--- RECORDED INFORMATION ---

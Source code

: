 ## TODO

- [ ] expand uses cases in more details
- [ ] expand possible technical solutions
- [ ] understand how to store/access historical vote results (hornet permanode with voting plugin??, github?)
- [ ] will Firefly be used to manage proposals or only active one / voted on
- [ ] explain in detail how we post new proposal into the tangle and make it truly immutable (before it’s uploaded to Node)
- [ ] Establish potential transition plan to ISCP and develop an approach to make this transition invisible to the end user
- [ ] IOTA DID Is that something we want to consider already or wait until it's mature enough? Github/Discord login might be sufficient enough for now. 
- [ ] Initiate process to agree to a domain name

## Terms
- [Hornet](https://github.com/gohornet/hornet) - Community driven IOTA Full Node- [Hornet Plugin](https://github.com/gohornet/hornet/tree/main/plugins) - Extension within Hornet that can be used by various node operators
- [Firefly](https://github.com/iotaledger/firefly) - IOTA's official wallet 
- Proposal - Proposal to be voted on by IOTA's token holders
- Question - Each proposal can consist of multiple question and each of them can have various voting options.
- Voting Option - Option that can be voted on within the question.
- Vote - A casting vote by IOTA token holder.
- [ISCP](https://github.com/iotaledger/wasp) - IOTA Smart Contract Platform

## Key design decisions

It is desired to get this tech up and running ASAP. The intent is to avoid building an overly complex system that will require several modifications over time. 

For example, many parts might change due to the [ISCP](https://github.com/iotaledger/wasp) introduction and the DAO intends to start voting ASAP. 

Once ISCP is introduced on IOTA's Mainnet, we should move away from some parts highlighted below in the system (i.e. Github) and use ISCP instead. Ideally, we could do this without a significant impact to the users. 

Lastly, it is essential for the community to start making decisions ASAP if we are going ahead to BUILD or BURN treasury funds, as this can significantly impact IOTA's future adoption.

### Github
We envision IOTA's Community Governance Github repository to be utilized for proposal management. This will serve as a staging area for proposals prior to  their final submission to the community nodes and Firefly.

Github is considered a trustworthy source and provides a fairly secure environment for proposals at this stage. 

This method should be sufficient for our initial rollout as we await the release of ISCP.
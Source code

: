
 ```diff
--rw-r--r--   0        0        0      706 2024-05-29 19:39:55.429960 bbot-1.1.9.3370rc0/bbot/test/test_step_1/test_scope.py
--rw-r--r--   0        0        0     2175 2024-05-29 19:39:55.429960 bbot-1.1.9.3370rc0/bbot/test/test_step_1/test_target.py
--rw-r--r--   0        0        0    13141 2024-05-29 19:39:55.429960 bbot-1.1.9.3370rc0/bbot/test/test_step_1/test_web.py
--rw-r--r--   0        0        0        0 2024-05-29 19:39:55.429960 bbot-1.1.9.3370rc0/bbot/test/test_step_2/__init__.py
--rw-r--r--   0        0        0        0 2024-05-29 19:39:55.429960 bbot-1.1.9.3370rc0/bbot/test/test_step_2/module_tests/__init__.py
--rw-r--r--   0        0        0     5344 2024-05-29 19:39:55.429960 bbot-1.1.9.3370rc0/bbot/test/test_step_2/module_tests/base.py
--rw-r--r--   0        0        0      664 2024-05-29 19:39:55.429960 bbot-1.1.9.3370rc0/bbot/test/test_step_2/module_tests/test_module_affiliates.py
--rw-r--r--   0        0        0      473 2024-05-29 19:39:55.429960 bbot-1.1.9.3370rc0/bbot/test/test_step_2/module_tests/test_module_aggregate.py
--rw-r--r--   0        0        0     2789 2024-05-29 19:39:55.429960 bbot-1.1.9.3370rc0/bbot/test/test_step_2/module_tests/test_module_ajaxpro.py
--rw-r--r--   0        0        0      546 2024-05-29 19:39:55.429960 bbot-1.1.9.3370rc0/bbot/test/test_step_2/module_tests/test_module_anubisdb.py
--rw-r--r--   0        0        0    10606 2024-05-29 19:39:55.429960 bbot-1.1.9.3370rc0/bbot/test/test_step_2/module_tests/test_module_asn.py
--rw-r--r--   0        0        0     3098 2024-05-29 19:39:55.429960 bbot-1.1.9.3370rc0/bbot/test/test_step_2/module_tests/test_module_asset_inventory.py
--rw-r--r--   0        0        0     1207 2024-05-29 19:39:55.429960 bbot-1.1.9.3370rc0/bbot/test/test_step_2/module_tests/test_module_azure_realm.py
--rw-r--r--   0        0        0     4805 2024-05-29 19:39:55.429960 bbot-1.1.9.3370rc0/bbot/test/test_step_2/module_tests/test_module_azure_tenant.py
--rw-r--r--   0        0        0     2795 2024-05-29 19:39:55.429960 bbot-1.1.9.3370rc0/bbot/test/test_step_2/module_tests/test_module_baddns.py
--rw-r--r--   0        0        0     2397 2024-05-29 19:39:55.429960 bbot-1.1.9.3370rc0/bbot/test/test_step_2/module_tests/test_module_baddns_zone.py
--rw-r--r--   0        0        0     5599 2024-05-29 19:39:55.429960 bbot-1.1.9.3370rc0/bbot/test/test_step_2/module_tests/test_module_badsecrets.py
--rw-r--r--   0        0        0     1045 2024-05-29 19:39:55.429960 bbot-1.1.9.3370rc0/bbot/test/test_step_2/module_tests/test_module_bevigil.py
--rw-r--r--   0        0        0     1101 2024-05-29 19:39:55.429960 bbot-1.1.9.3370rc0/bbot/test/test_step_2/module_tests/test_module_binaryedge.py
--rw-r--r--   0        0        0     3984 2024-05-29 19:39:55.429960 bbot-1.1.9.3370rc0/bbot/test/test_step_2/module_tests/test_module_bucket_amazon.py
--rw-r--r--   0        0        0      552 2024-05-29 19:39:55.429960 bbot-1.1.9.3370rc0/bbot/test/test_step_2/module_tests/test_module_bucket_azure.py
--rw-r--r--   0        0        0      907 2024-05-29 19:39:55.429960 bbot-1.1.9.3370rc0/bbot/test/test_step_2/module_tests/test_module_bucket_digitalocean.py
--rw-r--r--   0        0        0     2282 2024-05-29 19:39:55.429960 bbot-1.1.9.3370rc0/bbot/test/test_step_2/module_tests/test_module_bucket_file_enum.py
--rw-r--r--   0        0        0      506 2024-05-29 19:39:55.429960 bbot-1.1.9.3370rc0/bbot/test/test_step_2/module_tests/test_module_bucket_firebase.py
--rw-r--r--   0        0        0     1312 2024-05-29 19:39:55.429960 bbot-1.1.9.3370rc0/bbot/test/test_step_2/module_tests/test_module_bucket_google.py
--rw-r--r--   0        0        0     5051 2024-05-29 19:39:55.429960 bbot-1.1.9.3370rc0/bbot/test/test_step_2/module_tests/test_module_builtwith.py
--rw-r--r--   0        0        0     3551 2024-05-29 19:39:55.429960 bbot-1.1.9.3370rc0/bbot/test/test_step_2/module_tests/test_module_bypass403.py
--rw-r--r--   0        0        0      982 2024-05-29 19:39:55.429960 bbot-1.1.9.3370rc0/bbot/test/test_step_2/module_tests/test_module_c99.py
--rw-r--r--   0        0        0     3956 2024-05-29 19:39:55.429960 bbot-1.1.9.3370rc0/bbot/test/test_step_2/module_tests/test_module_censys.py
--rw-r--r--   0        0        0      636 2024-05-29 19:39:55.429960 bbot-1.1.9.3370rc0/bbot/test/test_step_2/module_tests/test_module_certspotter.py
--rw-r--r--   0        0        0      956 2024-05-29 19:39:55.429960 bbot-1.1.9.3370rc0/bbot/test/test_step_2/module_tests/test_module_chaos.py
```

---

YOUR GOAL
Exactly as they appear, copy the lines of the listing above from the first through the one that contains "## Key design decisions", and nothing more.

RESULT FOR THIS TASK
Source code

: ## TODO

- [ ] expand uses cases in more details
- [ ] expand possible technical solutions
- [ ] understand how to store/access historical vote results (hornet permanode with voting plugin??, github?)
- [ ] will Firefly be used to manage proposals or only active one / voted on
- [ ] explain in detail how we post new proposal into the tangle and make it truly immutable (before it’s uploaded to Node)
- [ ] Establish potential transition plan to ISCP and develop an approach to make this transition invisible to the end user
- [ ] IOTA DID Is that something we want to consider already or wait until it's mature enough? Github/Discord login might be sufficient enough for now. 
- [ ] Initiate process to agree to a domain name

## Terms
- [Hornet](https://github.com/gohornet/hornet) - Community driven IOTA Full Node- [Hornet Plugin](https://github.com/gohornet/hornet/tree/main/plugins) - Extension within Hornet that can be used by various node operators
- [Firefly](https://github.com/iotaledger/firefly) - IOTA's official wallet 
- Proposal - Proposal to be voted on by IOTA's token holders
- Question - Each proposal can consist of multiple question and each of them can have various voting options.
- Voting Option - Option that can be voted on within the question.
- Vote - A casting vote by IOTA token holder.
- [ISCP](https://github.com/iotaledger/wasp) - IOTA Smart Contract Platform

## Key design decisions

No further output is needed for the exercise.